I can pinpoint the place and time from my childhood that has steered my life – the origin of becoming a nerd. Prior to that moment on September 1974, I was your average mild-mannered kid growing up in the early-70’s, wearing wide collared button-up shirts, playing with Hot Wheels on a wicker chair race track. Little did I know my life was going to change forever.
It was the first week of second grade at a new school. Our class consisted of children from a variety of neighborhoods in San Francisco, many bused in, as an experiment to group so-called “gifted” children together, to form this new class (sort of like X-Men but without any mutant powers for us children). Since I knew only one other classmate, a girl, and I was too shy to actually talk in her presence, new friendships needed to be forged and quickly. Recess break came around and I walked out of the classroom to the school yard. Two of my fellow classmates, Chris and Jeff, had taken out a black Hot Wheel car from a pocket and began to play on the ground over in a corner of the yard, secretively trying to put something into the car. Immediately I was drawn to the fact that they were playing with a Hot Wheel so I approached and asked about the car. Chris replied that it was the Green Hornet’s car and they were trying to put a dead bee they had found into the car so they could go and fight crime. I had no idea who the Green Hornet was and why a bee would be in a car to fight crime but I was intrigued at that very moment and had to find out more.
I learned that the Green Hornet was a hero on a TV series showing on a local Bay Area TV station and usually broadcast just before the Batman TV series on the same channel. That same day I ran to the TV when I got home from school and tuned in to The Green Hornet and Batman. I was hooked though I found myself liking Kato more than the Green Hornet since Kato seemed to actually do more of the crime fighting work.
Chris and I became good friends after that and he opened my eyes to things like Star Trek, Superman, and Godzilla. I soon started reading Archie comic books because they were easily accessible at my grandparent’s house. I started reading other comics like X-Men, Batman, Superman but never collected comics like some friends did.
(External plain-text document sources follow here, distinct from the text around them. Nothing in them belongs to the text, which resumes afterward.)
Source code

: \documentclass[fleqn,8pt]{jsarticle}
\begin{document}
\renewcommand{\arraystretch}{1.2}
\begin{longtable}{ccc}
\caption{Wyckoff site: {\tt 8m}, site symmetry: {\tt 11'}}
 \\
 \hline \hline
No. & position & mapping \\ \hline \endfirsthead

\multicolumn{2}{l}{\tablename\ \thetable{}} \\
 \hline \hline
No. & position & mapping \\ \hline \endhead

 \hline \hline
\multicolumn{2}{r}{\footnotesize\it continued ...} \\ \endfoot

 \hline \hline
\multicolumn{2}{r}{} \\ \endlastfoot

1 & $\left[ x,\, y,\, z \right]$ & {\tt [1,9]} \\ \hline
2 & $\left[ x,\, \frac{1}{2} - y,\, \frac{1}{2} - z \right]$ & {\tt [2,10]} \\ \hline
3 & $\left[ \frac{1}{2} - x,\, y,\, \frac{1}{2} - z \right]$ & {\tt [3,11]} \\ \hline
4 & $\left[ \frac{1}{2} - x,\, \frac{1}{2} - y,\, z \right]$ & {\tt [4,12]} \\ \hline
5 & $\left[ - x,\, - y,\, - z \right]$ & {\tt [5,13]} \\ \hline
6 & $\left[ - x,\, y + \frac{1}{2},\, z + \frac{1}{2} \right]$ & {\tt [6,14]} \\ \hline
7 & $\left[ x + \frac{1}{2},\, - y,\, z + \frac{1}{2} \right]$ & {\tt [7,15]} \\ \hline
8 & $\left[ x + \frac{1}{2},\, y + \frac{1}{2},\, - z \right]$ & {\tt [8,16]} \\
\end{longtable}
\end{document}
I watched Super Friends on Saturday mornings. I was fast becoming the nerd I was always meant to be.
And then 1977 hit and Star Wars would forever infiltrate every day of the rest of my life. Star Wars blew my mind. When The Making of Star Wars aired on television later that year, I was inspired to make movies like Star Wars. My father gave me an 8mm film camera and I figured out how to make “stop-motion” animated shorts using Revell plastic model kits I had built of an X-Wing and Tie Fighter. I made Jawa eyes out of LEDs I had from Radio Shack electronic kits. I had a Don Post Darth Vader mask of my own.
Local TV station KTVU Channel 2 jumped onto the Star Wars hoopla and created its own after school program with TV host Bob Wilkins and a robot named 2T2 called Captain Cosmic.
The show brought series like Flash Gordon, The Space Giants, Ultraman, Thunderbirds, Captain Scarlet and the Mysterons, and Starblazers to the now eager new kid audience to gobble up. And gobble up I did, as I would travel via skateboard and MUNI buses to a store in Fisherman’s Wharf called Galactic Starport and spend my extra money I would make helping out at my father’s TV repair shop on movie posters, memorabilia, autographs, and toys. By the time The Empire Strikes Back came out in 1980, I had amassed quite a collection and my bedroom became a Star Wars shrine with shelving filled with items from floor to ceiling. Thus my training was complete.
And now, as I near half a century in age, I am training my own apprentices, my children in 4th and 2nd grades, respectively. Training them in the ways of nerdom to join me so that together we can rule the galaxy and know the true power of being a Nerd of Color – all thanks to my life long friend, Chris, the biggest nerd I know.

I’m surprised that you remember the ‘bees in car’ thing from second grade. :p Thanks for the shout-out, as it were, and for being my friend all these years.